I have a table "songs" which is like this
Artist | Title | Pos | Date |
---|---|---|---|
artist1 | title1 | 1 | 01-jan-1980 |
artist2 | title0 | 9 | 01-jan-1980 |
artist3 | title2 | 3 | 01-jan-1980 |
artist1 | title1 | 1 | 07-jan-1980 |
artist2 | title0 | 5 | 07-jan-1980 |
artist3 | title2 | 4 | 07-jan-1980 |
artist1 | title1 | 3 | 14-jan-1980 |
artist2 | title0 | 6 | 14-jan-1980 |
artist3 | title2 | 2 | 14-jan-1980 |
I'm trying group each Song (Title and Artist) by the lowest value of Pos so I would end up with
Artist | Title | Pos | Date |
---|---|---|---|
artist1 | title1 | 1 | 01-jan-1980 |
artist2 | title0 | 5 | 07-jan-1980 |
artist3 | title2 | 2 | 14-jan-1980 |
It would be efficient if the select statment that gets each song "GROUP by Artist, Title" could also get the lowest Pos value.
I attempted to have a separate select statement that would find each lowest Pos value for each song from within the while loop that finds each song. E.g.

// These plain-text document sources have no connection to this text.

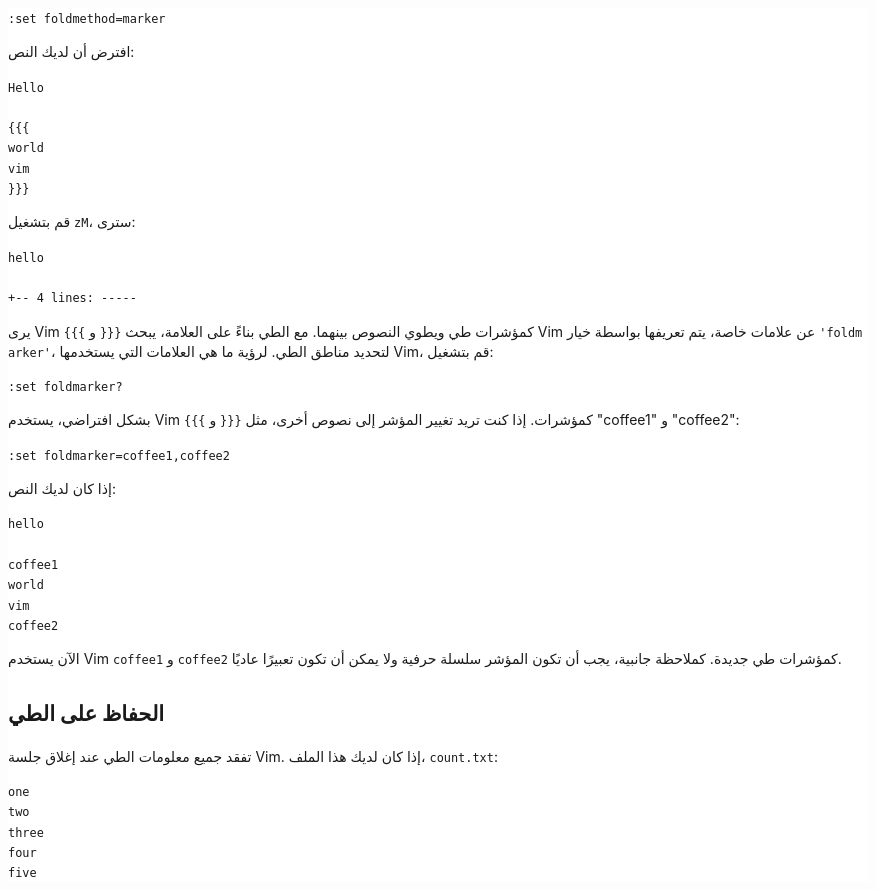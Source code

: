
 ```shell
:set foldmethod=marker
```

افترض أن لديك النص:

```shell
Hello

{{{
world
vim
}}}
```

قم بتشغيل `zM`، سترى:

```shell
hello

+-- 4 lines: -----
```

يرى Vim `{{{` و `}}}` كمؤشرات طي ويطوي النصوص بينهما. مع الطي بناءً على العلامة، يبحث Vim عن علامات خاصة، يتم تعريفها بواسطة خيار `'foldmarker'`، لتحديد مناطق الطي. لرؤية ما هي العلامات التي يستخدمها Vim، قم بتشغيل:

```shell
:set foldmarker?
```

بشكل افتراضي، يستخدم Vim `{{{` و `}}}` كمؤشرات. إذا كنت تريد تغيير المؤشر إلى نصوص أخرى، مثل "coffee1" و "coffee2":

```shell
:set foldmarker=coffee1,coffee2
```

إذا كان لديك النص:

```shell
hello

coffee1
world
vim
coffee2
```

الآن يستخدم Vim `coffee1` و `coffee2` كمؤشرات طي جديدة. كملاحظة جانبية، يجب أن تكون المؤشر سلسلة حرفية ولا يمكن أن تكون تعبيرًا عاديًا.

## الحفاظ على الطي

تفقد جميع معلومات الطي عند إغلاق جلسة Vim. إذا كان لديك هذا الملف، `count.txt`:

```shell
one
two
three
four
five
```

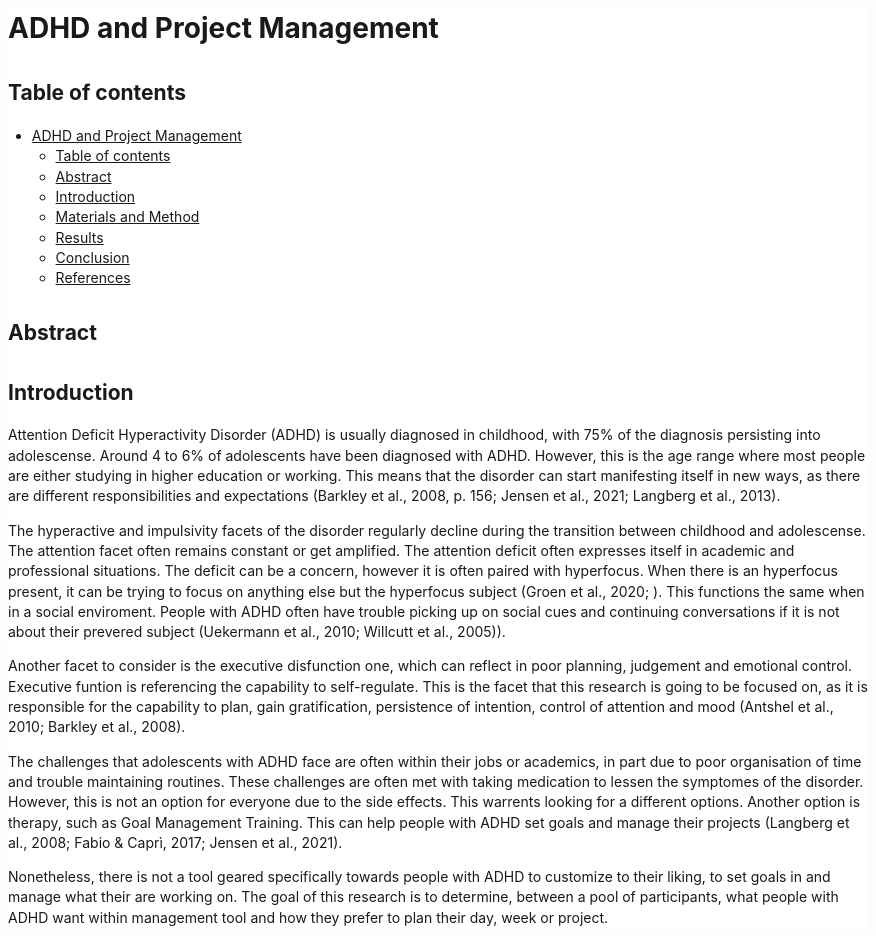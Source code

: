 
# ADHD and Project Management
## Table of contents
- [ADHD and Project Management](#adhd-and-project-management)
  - [Table of contents](#table-of-contents)
  - [Abstract](#abstract)
  - [Introduction](#introduction)
  - [Materials and Method](#materials-and-method)
  - [Results](#results)
  - [Conclusion](#conclusion)
  - [References](#references)


## Abstract

## Introduction
Attention Deficit Hyperactivity Disorder (ADHD) is usually diagnosed in childhood, with 75% of the diagnosis persisting into adolescense. Around 4 to 6% of adolescents have been diagnosed with ADHD. However, this is the age range where most people are either studying in higher education or working. This means that the disorder can start manifesting itself in new ways, as there are different responsibilities and expectations (Barkley et al., 2008, p. 156; Jensen et al., 2021; Langberg et al., 2013). 

The hyperactive and impulsivity facets of the disorder regularly decline during the transition between childhood and adolescense. The attention facet often remains constant or get amplified. The attention deficit often expresses itself in academic and professional situations. The deficit can be a concern, however it is often paired with hyperfocus. When there is an hyperfocus present, it can be trying to focus on anything else but the hyperfocus subject (Groen et al., 2020; ). This functions the same when in a social enviroment. People with ADHD often have trouble picking up on social cues and continuing conversations if it is not about their prevered subject (Uekermann et al., 2010; Willcutt et al., 2005)).

Another facet to consider is the executive disfunction one, which can reflect in poor planning, judgement and emotional control. Executive funtion is referencing the capability to self-regulate. This is the facet that this research is going to be focused on, as it is responsible for the capability to plan, gain gratification, persistence of intention, control of attention and mood (Antshel et al., 2010; Barkley et al., 2008).

The challenges that adolescents with ADHD face are often within their jobs or academics, in part due to poor organisation of time and trouble maintaining routines. These challenges are often met with taking medication to lessen the symptomes of the disorder. However, this is not an option for everyone due to the side effects. This warrents looking for a different options. Another option is therapy, such as Goal Management Training. This can help people with ADHD set goals and manage their projects (Langberg et al., 2008; Fabio & Caprì, 2017; Jensen et al., 2021). 

Nonetheless, there is not a tool geared specifically towards people with ADHD to customize to their liking, to set goals in and manage what their are working on. The goal of this research is to determine, between a pool of participants, what people with ADHD want within management tool and how they prefer to plan their day, week or project. 
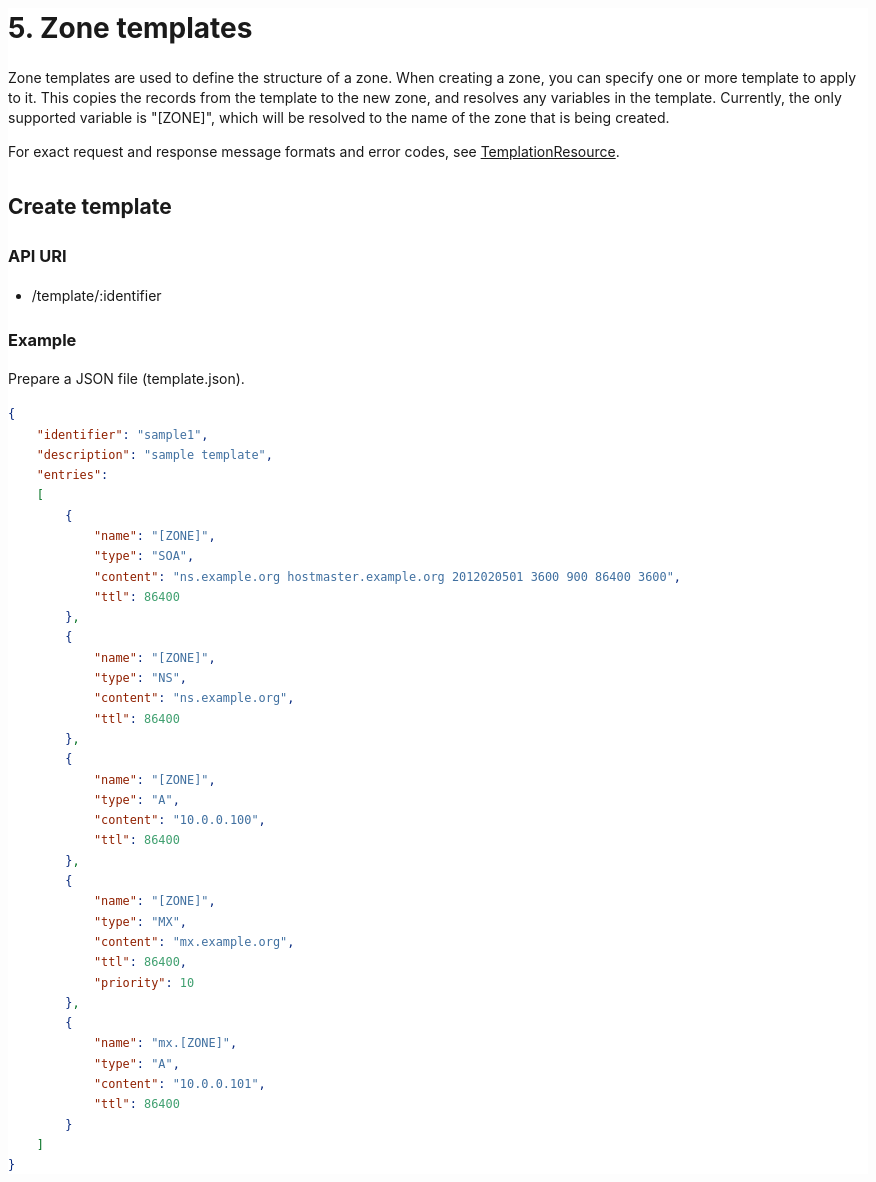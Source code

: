 5\. Zone templates
==================

Zone templates are used to define the structure of a zone. When creating a zone, you can specify one or more template to apply to it. This copies the records from the template to the new zone, and resolves any variables in the template. Currently, the only supported variable is "[ZONE]", which will be resolved to the name of the zone that is being created.

For exact request and response message formats and error codes, see [TemplationResource][templateres].

Create template
---------------

### API URI ###

* /template/:identifier

### Example ###

Prepare a JSON file (template.json).

```json
{
	"identifier": "sample1",
	"description": "sample template",
	"entries": 
	[ 
		{
			"name": "[ZONE]",
			"type": "SOA",
			"content": "ns.example.org hostmaster.example.org 2012020501 3600 900 86400 3600",
			"ttl": 86400
		},
		{
			"name": "[ZONE]",
			"type": "NS",
			"content": "ns.example.org",
			"ttl": 86400
		},
		{
			"name": "[ZONE]",
			"type": "A",
			"content": "10.0.0.100",
			"ttl": 86400
		},
		{
			"name": "[ZONE]",
			"type": "MX",
			"content": "mx.example.org",
			"ttl": 86400,
			"priority": 10
		},
		{
			"name": "mx.[ZONE]",
			"type": "A",
			"content": "10.0.0.101",
			"ttl": 86400
		}
	]
}
```


[authres]: https://github.com/Cysource/TonicDNS/blob/develop/classes/AuthenticationResource.class.php#L52
[arpares]: https://github.com/Cysource/TonicDNS/blob/develop/classes/ArpaResource.class.php#L26
[recordres]: https://github.com/Cysource/TonicDNS/blob/develop/classes/RecordResource.class.php#L25
[templateres]: https://github.com/Cysource/TonicDNS/blob/develop/classes/TemplateResource.class.php#L27
[zoneres]: https://github.com/Cysource/TonicDNS/blob/develop/classes/ZoneResource.class.php#L27
[codes]: https://github.com/Cysource/TonicDNS/blob/develop/codes.txt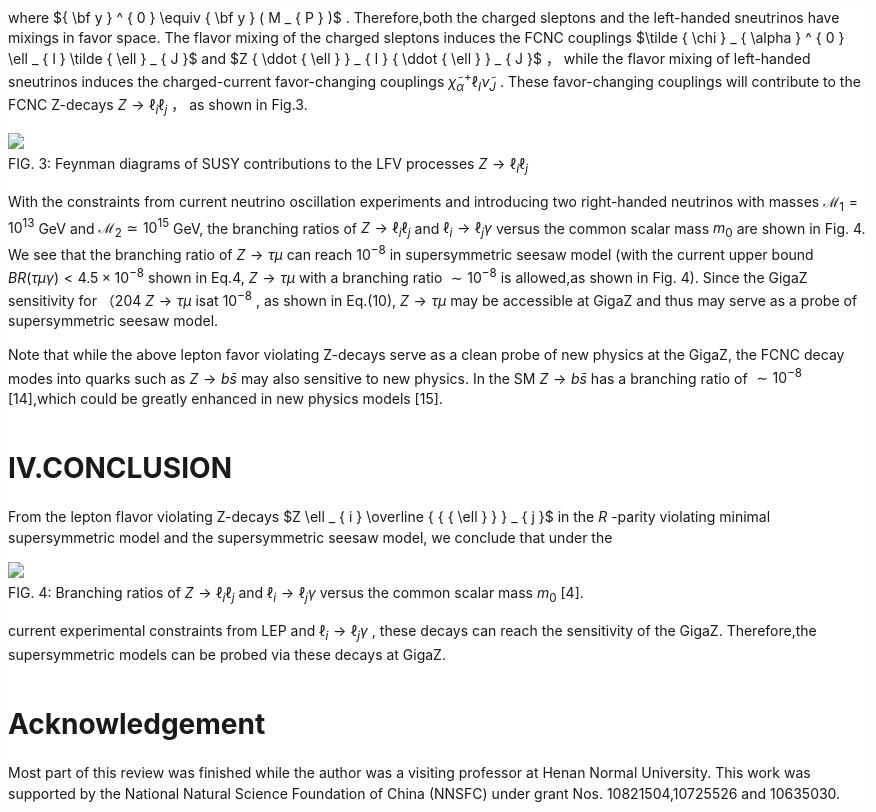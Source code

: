 where ${ \bf y } ^ { 0 } \equiv { \bf y } ( M _ { P } )$ . Therefore,both the charged sleptons and the left-handed sneutrinos have mixings in favor space. The flavor mixing of the charged sleptons induces the FCNC couplings $\tilde { \chi } _ { \alpha } ^ { 0 } \ell _ { I } \tilde { \ell } _ { J }$ and $Z { \ddot { \ell } } _ { I } { \ddot { \ell } } _ { J }$ ， while the flavor mixing of left-handed sneutrinos induces the charged-current favor-changing couplings $\tilde { \chi } _ { \alpha } ^ { + } \ell _ { I } \tilde { \nu } _ { J }$ . These favor-changing couplings will contribute to the FCNC Z-decays $Z \to \ell _ { i } \ell _ { j }$ ， as shown in Fig.3.

![](images/c58a11ef65044d0976550a3f53a1fed134cf0758a868202b00f42c535948b519.jpg)  
FIG. 3: Feynman diagrams of SUSY contributions to the LFV processes $Z \to \ell _ { i } \ell _ { j }$

With the constraints from current neutrino oscillation experiments and introducing two right-handed neutrinos with masses $\mathcal { M } _ { 1 } = 1 0 ^ { 1 3 }$ GeV and $\mathcal { M } _ { 2 } \simeq 1 0 ^ { 1 5 }$ GeV, the branching ratios of $Z \to \ell _ { i } \ell _ { j }$ and $\ell _ { i } \to \ell _ { j } \gamma$ versus the common scalar mass $m _ { 0 }$ are shown in Fig. 4. We see that the branching ratio of $Z \to \tau \mu$ can reach $1 0 ^ { - 8 }$ in supersymmetric seesaw model (with the current upper bound $B R ( \tau  \mu \gamma ) < 4 . 5 \times 1 0 ^ { - 8 }$ shown in Eq.4, $Z \to \tau \mu$ with a branching ratio $\sim 1 0 ^ { - 8 }$ is allowed,as shown in Fig. 4). Since the GigaZ sensitivity for （204 $Z \to \tau \mu$ isat $1 0 ^ { - 8 }$ , as shown in Eq.(10), $Z \to \tau \mu$ may be accessible at GigaZ and thus may serve as a probe of supersymmetric seesaw model.

Note that while the above lepton favor violating Z-decays serve as a clean probe of new physics at the GigaZ, the FCNC decay modes into quarks such as $Z \to b \bar { s }$ may also sensitive to new physics. In the SM $Z \to b \bar { s }$ has a branching ratio of $\sim 1 0 ^ { - 8 }$ [14],which could be greatly enhanced in new physics models [15].

# IV.CONCLUSION

From the lepton flavor violating Z-decays $Z  \ell _ { i } \overline { { { \ell } } } _ { j }$ in the $R$ -parity violating minimal supersymmetric model and the supersymmetric seesaw model, we conclude that under the

![](images/af829bd3ba1ad43b9079320898953db6bfe0d5d55714dc8217d0cb9722dde504.jpg)  
FIG. 4: Branching ratios of $Z \to \ell _ { i } \ell _ { j }$ and $\ell _ { i } \to \ell _ { j } \gamma$ versus the common scalar mass $m _ { 0 }$ [4].

current experimental constraints from LEP and $\ell _ { i } \to \ell _ { j } \gamma$ , these decays can reach the sensitivity of the GigaZ. Therefore,the supersymmetric models can be probed via these decays at GigaZ.

# Acknowledgement

Most part of this review was finished while the author was a visiting professor at Henan Normal University. This work was supported by the National Natural Science Foundation of China (NNSFC) under grant Nos. 10821504,10725526 and 10635030.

First select statement SELECT * FROM songs WHERE Date > $yearstart AND Date < $yearend Group BY Artist, Title ORDER BY Artist
Then from within the while loop SELECT Position, Date FROM singles WHERE Artist = '".$row['Artist']."' AND Title = '".$row['Title']."' ORDER BY Date";
This works fine (for about 600 songs) as the first select statement is in some cases checking 10,000 rows and this second statement checks all 10,000 again for the lowest Pos value for each song. Clearly that was going to be inefficient, and to the point MySQL aborted!